Hunter himself won a 2007 Tour stage in Montpellier, as did in Briançon Juan Mauricio Soler, who secured the polka dot jersey. The 2008 Tour was a totally different story, though, with Barloworld drawing the most attention for Moises Dueñas' positive doping test.
"It was a big investment for this South African company to sponsor a cycling team, but the return for them would have been much bigger, had they invested a little bit more after our successful first Tour de France," Hunter said. "At the end, it's a big waste and a missed opportunity for South African cycling. Most of the South African cyclists hired by Barloworld also haven't taken this opportunity to become true professional bike racers."

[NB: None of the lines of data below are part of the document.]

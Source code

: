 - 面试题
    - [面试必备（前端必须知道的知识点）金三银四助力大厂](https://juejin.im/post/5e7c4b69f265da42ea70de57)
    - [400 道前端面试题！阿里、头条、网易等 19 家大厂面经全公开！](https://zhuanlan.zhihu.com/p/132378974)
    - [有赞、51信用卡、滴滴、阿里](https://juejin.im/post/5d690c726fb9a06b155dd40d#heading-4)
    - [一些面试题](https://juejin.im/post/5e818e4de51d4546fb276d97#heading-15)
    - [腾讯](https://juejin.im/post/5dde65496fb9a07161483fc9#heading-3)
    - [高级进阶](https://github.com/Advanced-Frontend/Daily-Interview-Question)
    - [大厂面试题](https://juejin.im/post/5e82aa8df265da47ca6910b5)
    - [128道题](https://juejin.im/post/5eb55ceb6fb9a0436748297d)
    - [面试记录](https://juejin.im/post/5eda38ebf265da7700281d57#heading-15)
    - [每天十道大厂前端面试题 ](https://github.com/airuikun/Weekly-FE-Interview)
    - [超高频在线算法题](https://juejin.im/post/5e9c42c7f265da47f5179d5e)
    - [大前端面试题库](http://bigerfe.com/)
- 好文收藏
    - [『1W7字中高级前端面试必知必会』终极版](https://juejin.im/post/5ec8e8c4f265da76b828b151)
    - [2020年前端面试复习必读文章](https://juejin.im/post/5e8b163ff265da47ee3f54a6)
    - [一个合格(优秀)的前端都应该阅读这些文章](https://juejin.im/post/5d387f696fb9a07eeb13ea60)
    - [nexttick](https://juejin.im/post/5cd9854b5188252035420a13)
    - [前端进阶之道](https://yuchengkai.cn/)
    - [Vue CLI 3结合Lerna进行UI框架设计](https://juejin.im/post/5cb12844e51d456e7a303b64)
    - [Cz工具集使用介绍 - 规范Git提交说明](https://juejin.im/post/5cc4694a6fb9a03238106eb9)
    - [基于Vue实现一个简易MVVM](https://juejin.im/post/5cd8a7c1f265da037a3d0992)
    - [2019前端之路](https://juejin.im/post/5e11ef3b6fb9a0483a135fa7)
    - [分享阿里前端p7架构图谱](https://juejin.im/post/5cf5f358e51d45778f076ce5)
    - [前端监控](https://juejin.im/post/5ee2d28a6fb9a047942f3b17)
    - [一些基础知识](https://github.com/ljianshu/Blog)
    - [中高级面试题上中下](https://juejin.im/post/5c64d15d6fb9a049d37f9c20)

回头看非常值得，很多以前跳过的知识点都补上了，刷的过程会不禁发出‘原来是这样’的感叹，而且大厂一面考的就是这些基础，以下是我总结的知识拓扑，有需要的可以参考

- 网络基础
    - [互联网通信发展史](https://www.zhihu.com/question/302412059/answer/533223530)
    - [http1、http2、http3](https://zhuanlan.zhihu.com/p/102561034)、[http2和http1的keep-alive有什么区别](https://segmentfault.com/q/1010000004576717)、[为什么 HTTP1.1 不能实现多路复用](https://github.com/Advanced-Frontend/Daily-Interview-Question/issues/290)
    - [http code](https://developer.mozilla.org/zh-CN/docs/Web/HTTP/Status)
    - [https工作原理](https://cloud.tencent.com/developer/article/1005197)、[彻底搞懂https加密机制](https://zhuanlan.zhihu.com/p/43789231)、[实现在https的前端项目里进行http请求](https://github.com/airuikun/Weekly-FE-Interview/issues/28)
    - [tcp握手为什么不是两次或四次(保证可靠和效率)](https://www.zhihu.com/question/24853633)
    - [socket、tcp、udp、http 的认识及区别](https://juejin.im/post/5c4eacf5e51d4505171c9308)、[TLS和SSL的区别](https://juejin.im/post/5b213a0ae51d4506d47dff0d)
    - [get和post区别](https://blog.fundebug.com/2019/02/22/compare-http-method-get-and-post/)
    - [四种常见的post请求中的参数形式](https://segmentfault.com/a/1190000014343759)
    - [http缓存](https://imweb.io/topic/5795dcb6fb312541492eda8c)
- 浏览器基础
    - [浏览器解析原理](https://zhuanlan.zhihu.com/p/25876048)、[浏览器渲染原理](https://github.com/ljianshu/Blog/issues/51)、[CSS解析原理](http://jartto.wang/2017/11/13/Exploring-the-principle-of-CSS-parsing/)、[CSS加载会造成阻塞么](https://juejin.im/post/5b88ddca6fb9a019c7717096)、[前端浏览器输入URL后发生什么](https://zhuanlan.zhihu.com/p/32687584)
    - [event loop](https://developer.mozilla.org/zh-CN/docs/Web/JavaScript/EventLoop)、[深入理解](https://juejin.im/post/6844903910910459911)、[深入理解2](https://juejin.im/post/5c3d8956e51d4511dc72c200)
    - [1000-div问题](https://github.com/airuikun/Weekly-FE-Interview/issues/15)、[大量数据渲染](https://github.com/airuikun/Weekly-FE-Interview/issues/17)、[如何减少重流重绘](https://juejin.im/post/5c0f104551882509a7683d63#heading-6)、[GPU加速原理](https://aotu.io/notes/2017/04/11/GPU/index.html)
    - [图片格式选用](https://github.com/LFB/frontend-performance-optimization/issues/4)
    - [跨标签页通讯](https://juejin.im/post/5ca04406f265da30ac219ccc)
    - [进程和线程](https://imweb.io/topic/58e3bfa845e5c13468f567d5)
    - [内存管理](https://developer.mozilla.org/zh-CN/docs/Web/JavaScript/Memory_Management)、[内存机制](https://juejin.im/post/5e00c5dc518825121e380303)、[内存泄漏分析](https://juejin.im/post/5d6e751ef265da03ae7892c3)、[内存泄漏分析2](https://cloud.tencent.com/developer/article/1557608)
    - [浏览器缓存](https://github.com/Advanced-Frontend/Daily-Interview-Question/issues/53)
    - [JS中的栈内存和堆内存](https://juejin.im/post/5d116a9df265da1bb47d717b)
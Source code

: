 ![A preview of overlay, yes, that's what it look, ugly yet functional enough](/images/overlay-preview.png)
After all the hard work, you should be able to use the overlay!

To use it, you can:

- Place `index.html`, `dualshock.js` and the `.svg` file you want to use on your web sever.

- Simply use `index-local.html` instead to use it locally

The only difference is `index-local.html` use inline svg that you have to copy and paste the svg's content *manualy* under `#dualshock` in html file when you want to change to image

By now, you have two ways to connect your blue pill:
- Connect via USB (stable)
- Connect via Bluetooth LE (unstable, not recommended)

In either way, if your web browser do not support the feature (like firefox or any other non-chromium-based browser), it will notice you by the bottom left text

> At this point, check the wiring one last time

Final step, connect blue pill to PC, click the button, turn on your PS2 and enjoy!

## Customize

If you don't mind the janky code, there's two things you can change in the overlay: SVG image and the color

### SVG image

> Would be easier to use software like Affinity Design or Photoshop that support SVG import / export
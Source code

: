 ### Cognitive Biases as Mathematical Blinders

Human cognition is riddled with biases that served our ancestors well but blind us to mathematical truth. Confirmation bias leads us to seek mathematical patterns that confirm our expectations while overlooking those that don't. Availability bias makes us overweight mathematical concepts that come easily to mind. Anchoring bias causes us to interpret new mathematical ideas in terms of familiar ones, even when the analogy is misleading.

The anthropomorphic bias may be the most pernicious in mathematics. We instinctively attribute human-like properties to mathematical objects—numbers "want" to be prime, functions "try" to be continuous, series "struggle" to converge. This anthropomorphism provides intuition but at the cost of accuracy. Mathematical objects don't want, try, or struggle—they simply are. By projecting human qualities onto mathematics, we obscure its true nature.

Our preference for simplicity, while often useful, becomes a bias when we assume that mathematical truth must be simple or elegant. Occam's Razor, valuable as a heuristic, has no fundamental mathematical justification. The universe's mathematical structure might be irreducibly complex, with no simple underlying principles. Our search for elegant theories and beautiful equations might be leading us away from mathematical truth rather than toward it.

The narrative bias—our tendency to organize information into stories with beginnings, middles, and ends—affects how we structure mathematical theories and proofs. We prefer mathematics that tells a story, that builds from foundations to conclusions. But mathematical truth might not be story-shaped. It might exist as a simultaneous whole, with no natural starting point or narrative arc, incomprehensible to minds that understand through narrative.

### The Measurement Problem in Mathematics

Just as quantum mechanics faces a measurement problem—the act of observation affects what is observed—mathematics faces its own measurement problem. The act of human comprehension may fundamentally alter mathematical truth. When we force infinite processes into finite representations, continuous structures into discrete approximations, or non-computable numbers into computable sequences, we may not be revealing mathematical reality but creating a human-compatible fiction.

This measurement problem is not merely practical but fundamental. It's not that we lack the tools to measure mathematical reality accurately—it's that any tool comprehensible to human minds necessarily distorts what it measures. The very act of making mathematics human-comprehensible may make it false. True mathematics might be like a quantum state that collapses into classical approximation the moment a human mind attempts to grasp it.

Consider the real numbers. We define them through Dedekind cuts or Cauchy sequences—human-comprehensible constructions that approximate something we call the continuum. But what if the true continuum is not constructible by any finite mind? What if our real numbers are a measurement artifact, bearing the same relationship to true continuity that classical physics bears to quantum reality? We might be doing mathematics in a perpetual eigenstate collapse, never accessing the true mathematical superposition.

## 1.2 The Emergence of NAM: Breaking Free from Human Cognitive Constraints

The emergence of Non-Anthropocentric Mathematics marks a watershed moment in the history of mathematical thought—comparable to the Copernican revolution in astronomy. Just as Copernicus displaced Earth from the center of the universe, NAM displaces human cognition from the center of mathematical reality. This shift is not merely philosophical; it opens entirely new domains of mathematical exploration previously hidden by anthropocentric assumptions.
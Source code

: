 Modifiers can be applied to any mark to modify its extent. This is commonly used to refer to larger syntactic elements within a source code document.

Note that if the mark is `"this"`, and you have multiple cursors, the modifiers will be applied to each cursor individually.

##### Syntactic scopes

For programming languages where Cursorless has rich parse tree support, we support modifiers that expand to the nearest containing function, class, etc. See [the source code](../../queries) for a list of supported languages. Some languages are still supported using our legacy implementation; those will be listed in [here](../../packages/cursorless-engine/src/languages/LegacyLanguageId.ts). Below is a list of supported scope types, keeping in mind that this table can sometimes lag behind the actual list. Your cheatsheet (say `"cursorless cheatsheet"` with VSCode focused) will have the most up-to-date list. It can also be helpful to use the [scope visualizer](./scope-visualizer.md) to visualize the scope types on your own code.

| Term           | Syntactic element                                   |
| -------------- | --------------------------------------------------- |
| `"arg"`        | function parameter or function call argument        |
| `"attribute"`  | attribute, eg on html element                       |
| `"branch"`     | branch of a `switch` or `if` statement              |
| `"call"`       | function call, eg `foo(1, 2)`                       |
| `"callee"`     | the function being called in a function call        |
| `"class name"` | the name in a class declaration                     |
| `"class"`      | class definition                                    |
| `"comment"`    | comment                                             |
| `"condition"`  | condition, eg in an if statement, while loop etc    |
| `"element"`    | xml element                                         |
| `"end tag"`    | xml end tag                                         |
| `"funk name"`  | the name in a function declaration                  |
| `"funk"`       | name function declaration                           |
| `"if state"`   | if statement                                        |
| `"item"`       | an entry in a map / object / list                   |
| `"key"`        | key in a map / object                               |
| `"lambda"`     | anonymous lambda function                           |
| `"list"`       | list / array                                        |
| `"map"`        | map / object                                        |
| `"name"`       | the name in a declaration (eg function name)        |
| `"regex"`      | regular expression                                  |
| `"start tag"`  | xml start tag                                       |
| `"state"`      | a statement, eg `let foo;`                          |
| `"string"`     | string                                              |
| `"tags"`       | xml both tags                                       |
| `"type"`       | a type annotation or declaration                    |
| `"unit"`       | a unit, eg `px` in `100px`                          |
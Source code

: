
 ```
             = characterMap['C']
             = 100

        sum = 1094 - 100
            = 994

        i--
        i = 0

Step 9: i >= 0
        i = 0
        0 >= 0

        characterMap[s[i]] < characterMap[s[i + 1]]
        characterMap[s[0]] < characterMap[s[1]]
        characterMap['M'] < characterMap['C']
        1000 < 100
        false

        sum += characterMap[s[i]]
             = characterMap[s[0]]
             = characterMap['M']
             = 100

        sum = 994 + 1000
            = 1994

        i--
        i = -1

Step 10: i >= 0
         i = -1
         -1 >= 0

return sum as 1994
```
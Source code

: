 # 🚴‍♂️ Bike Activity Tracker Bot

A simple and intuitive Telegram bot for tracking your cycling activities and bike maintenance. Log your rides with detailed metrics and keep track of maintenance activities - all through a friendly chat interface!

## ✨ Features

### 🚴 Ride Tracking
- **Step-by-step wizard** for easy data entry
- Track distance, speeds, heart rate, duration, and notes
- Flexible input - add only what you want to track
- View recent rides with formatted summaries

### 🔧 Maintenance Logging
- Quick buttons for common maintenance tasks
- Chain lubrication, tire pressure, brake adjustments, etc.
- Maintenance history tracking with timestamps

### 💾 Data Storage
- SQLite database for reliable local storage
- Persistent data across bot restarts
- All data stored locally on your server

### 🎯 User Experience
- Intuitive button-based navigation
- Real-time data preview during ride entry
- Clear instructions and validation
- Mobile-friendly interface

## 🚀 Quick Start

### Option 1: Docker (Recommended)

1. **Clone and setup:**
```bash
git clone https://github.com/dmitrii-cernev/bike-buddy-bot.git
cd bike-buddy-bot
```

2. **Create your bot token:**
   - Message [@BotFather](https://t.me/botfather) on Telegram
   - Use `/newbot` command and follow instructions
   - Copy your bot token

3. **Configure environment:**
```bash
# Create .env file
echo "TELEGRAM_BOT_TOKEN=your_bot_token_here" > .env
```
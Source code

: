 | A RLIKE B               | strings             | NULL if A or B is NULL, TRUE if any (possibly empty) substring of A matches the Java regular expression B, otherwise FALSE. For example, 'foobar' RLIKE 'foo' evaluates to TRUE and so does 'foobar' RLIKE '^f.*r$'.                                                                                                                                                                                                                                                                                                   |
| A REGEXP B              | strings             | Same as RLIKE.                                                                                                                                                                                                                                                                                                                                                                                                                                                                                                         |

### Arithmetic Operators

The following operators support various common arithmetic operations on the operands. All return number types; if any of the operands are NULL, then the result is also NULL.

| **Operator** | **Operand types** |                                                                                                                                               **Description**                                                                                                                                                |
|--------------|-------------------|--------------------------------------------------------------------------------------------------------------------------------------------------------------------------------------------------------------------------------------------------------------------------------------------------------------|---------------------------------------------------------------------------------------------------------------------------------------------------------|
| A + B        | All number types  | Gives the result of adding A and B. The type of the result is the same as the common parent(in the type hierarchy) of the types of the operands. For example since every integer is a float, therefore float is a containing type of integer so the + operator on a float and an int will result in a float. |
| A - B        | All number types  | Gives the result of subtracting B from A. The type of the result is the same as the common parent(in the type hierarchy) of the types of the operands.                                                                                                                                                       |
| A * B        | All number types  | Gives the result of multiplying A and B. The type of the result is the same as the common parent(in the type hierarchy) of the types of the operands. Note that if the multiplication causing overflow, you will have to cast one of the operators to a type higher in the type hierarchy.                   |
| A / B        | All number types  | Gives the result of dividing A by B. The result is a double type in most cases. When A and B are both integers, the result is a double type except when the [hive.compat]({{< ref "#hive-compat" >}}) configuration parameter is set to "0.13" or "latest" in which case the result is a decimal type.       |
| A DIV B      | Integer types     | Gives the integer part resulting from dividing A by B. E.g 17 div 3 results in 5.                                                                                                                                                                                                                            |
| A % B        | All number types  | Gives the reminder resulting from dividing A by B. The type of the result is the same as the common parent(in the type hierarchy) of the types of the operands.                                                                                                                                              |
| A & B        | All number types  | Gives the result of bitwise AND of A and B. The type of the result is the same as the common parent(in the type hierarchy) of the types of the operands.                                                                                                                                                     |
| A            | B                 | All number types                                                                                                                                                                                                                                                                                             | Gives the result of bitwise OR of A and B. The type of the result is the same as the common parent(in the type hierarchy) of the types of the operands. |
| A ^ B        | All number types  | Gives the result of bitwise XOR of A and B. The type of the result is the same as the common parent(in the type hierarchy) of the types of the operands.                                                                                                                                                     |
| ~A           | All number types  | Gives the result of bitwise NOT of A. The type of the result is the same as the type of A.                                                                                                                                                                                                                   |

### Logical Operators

While English-speaking teams are flourishing worldwide - see examples such as RadioShack, Sky, HTC-Columbia, Garmin-Transitions, BMC, Cervélo and Saxo Bank - South African teams have taken a step backward. Yet, Hunter sees a great future for himself. The Giro d'Italia and the Tour de France are on his agenda this year. He'll be part of the train leading Tyler Farrar for bunch sprint stage wins.
"The team also respects me for what I've done in the past, and there will be more than enough opportunities for trying to win sprints myself as well," said Hunter, who is expected to play an important role at the Santos Tour Down Under. "I probably had my best winter training ever," he said. "I didn't come here to drink beers. I'll play as hard as possible."
His "winter training" took place in sunny South Africa. In the Garmin-Transitions line up for the South Australian event, Canadian Christian Meier is the only rider who hasn't spent the past two months training in the Southern Hemisphere, so Hunter is expecting efficient back-up from Australians Matt Wilson, Cameron Meyer, Jack Bobridge and Trent Lowe as well as New Zealander Julian Dean, who is now famous for being one of the best lead-out men in the pro peloton.
Hunter's younger compatriots, Daryl Impey and John-Lee Augustyn, also former Barloworld team members, have secured a start with newly born teams RadioShack and Sky respectively.